**Problem statement:** Print the lines in the listing below that fall between the line with "the partial transparency" and the line with "testing provides sufficient", those two lines included, exactly as they stand and with nothing else.

[Data provided — start]

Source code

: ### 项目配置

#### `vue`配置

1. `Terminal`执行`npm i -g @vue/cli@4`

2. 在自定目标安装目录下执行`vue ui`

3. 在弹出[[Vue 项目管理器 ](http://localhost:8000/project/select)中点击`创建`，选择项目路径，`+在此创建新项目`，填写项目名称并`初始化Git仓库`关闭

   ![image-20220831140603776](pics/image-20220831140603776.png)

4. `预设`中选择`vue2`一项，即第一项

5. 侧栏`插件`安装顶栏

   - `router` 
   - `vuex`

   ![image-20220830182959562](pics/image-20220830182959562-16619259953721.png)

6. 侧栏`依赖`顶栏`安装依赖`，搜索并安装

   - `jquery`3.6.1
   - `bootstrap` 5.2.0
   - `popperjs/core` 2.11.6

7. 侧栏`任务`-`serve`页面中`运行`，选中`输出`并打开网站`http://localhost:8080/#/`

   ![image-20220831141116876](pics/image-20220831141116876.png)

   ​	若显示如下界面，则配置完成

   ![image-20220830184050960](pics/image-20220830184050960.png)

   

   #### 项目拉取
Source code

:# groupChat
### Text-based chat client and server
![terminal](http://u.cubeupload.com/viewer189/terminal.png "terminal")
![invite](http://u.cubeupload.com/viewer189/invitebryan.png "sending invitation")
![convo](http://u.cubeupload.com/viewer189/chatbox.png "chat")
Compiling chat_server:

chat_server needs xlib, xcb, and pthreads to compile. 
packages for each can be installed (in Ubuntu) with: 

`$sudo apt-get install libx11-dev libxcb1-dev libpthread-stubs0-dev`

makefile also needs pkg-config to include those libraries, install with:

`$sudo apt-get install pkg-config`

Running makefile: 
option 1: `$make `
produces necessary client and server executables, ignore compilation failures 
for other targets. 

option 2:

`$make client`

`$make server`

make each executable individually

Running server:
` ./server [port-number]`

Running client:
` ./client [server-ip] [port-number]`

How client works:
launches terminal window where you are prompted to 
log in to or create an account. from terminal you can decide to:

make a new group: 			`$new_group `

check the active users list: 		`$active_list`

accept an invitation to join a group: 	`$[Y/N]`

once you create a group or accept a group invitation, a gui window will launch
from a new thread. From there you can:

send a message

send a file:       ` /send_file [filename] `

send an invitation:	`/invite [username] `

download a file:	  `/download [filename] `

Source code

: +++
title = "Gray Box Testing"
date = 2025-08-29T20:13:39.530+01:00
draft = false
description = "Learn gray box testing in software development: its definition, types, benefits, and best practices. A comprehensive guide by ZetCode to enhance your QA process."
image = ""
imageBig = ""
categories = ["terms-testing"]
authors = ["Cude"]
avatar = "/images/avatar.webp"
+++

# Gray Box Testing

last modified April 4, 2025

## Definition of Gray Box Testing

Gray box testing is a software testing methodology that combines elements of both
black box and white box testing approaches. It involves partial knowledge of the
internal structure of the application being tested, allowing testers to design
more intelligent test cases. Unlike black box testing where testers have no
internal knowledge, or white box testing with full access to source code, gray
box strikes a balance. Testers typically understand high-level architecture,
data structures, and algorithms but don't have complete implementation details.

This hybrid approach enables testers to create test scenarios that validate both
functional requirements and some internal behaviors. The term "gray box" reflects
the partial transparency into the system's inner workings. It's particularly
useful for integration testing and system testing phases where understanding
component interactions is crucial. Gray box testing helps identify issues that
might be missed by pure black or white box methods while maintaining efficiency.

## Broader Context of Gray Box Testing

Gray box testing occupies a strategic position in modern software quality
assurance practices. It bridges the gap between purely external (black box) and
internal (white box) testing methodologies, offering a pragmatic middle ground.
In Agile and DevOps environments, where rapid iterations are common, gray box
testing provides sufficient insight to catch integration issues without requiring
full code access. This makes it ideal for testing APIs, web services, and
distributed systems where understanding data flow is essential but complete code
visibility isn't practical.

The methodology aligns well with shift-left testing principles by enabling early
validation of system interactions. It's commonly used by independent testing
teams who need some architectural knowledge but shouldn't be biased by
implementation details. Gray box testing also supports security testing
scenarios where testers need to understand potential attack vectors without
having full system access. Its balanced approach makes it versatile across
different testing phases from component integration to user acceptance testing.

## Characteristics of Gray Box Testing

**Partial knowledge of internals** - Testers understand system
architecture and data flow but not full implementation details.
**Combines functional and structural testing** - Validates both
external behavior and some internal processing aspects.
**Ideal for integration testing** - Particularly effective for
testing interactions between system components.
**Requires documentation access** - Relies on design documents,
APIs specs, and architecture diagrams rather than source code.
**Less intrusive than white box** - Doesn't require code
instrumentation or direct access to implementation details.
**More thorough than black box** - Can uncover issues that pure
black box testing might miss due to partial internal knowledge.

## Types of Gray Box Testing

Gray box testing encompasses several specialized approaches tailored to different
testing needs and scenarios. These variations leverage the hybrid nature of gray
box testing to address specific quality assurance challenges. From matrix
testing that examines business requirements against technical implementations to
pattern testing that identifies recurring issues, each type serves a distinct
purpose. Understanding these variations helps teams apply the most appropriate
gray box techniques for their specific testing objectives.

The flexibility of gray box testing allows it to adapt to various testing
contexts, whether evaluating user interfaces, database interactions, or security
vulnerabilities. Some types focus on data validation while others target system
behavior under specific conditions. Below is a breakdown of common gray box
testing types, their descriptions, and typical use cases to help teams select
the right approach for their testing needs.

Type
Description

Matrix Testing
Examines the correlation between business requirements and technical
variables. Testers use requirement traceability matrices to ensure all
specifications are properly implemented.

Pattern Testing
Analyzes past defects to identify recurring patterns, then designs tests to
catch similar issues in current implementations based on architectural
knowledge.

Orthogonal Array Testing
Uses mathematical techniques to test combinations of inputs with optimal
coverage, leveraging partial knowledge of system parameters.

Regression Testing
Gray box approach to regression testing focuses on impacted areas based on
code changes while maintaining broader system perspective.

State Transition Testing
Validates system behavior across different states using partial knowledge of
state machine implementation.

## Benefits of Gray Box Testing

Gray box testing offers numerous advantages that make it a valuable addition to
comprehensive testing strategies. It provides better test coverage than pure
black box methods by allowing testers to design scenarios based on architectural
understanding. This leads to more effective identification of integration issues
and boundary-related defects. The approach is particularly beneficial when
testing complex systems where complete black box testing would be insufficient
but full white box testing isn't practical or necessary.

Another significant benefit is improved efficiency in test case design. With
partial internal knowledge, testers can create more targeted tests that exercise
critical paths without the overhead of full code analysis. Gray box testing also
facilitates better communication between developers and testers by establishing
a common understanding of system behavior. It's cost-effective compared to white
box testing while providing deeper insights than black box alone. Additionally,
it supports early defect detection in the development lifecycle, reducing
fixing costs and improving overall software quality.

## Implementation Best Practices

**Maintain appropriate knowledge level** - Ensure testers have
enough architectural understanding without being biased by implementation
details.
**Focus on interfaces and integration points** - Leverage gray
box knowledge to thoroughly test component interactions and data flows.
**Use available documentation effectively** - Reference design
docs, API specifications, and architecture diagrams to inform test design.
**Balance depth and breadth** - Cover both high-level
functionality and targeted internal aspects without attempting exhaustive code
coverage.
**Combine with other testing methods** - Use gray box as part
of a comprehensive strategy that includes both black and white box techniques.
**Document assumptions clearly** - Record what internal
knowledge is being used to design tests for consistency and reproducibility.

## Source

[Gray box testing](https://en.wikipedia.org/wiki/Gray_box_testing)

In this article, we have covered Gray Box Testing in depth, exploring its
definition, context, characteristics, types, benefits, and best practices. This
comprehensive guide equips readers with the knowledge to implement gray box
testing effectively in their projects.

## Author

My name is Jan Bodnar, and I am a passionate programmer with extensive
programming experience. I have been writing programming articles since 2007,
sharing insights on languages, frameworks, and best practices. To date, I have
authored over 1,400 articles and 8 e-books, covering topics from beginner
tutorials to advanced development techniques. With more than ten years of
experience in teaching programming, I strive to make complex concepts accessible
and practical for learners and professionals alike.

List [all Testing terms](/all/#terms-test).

[Data provided — finish]

**Solution for this task:**
the partial transparency into the system's inner workings. It's particularly
useful for integration testing and system testing phases where understanding
component interactions is crucial. Gray box testing helps identify issues that
might be missed by pure black or white box methods while maintaining efficiency.

## Broader Context of Gray Box Testing

Gray box testing occupies a strategic position in modern software quality
assurance practices. It bridges the gap between purely external (black box) and
internal (white box) testing methodologies, offering a pragmatic middle ground.
In Agile and DevOps environments, where rapid iterations are common, gray box
testing provides sufficient insight to catch integration issues without requiring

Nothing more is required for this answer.